• **Problem to work on**:
Please report how many lines in the data below contain "persistence". Nothing besides the number should be written.

---- Data for this task

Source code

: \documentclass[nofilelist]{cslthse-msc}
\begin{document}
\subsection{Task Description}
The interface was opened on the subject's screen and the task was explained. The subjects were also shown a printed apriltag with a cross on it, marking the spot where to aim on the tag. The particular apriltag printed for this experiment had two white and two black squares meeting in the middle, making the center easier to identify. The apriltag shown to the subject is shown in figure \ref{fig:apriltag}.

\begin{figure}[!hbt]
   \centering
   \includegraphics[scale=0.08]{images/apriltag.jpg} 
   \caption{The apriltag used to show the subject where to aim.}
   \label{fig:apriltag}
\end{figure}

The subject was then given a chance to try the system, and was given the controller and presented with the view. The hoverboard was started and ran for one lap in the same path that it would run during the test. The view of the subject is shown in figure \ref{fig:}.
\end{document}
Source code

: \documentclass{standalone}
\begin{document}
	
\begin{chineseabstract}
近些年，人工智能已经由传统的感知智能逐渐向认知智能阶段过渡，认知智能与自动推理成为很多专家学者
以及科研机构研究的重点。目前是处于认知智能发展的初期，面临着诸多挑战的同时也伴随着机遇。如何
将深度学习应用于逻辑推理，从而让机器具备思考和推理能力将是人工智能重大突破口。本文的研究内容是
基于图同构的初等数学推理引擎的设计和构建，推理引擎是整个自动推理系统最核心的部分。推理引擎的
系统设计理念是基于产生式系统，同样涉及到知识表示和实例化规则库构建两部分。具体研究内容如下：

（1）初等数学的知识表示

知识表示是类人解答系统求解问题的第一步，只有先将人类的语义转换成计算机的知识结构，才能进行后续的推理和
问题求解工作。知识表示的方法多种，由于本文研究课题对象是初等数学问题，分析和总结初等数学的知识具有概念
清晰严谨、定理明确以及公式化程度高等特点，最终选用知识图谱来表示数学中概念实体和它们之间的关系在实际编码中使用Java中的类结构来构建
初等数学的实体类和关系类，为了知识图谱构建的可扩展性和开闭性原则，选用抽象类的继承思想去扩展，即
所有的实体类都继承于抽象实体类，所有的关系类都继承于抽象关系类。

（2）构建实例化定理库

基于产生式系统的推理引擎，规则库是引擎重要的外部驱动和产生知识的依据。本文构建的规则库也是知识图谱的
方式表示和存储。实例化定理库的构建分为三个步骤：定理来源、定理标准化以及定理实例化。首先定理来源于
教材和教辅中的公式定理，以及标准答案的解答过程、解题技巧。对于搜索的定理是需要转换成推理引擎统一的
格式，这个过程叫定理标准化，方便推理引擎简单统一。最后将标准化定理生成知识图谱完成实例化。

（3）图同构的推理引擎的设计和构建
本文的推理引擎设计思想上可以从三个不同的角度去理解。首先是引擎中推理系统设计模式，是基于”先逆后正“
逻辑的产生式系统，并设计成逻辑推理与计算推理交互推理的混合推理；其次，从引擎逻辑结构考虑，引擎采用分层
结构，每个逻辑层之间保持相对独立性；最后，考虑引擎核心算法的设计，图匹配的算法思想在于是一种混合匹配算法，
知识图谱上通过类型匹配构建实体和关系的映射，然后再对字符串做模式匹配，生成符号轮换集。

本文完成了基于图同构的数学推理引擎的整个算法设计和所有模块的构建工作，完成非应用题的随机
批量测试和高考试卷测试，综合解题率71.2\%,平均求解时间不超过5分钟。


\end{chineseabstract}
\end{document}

--------
---- Data for this task

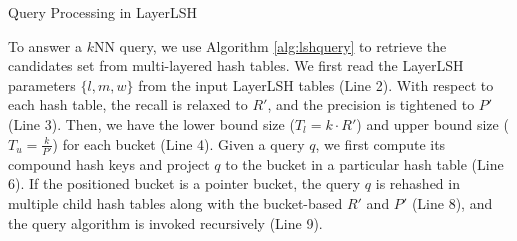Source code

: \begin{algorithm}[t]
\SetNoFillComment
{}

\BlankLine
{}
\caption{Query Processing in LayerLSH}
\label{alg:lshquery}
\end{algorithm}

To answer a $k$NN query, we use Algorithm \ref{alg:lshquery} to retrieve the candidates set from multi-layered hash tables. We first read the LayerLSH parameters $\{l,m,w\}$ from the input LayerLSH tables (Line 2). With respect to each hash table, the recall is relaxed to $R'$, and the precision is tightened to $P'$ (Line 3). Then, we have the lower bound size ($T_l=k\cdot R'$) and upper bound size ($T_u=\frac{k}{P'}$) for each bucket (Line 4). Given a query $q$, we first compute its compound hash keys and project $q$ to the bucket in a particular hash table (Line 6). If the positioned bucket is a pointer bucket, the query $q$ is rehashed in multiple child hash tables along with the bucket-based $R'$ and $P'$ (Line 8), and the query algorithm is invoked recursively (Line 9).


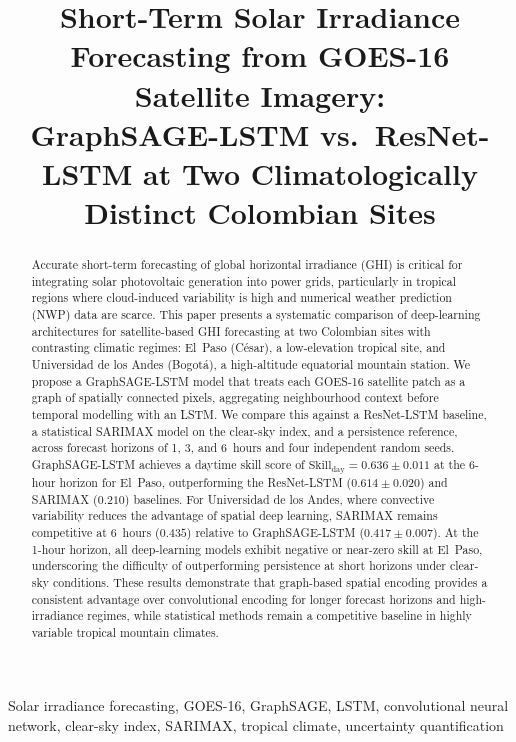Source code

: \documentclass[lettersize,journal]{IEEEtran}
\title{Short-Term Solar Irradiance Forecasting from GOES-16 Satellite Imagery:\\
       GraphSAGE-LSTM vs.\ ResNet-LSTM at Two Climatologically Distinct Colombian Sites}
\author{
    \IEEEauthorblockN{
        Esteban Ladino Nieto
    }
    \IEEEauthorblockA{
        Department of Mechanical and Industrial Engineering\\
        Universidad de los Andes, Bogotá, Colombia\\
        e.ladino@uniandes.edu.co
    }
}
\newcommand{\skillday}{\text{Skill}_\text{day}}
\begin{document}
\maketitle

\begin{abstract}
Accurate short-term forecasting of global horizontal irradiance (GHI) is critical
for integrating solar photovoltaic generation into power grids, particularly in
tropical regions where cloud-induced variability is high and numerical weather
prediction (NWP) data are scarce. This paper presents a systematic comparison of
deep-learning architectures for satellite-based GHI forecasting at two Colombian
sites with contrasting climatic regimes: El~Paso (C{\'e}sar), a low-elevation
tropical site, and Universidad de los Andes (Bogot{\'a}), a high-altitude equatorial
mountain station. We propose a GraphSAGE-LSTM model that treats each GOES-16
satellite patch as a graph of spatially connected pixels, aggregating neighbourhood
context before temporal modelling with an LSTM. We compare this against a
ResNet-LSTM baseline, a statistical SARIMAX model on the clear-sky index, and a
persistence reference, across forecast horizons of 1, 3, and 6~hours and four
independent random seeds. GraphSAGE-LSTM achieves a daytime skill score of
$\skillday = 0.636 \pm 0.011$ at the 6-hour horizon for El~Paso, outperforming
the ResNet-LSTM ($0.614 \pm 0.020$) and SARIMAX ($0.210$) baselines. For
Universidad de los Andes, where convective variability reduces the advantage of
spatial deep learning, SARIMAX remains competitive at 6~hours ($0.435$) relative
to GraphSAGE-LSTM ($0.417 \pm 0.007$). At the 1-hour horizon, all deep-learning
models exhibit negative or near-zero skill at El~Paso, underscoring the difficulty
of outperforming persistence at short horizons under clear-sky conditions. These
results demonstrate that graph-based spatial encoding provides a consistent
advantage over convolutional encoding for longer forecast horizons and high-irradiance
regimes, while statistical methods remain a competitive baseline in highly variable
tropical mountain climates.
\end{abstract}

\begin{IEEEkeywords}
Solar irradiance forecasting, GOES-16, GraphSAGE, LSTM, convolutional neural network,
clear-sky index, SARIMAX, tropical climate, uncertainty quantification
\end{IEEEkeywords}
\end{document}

--------

• **Written answer**:
2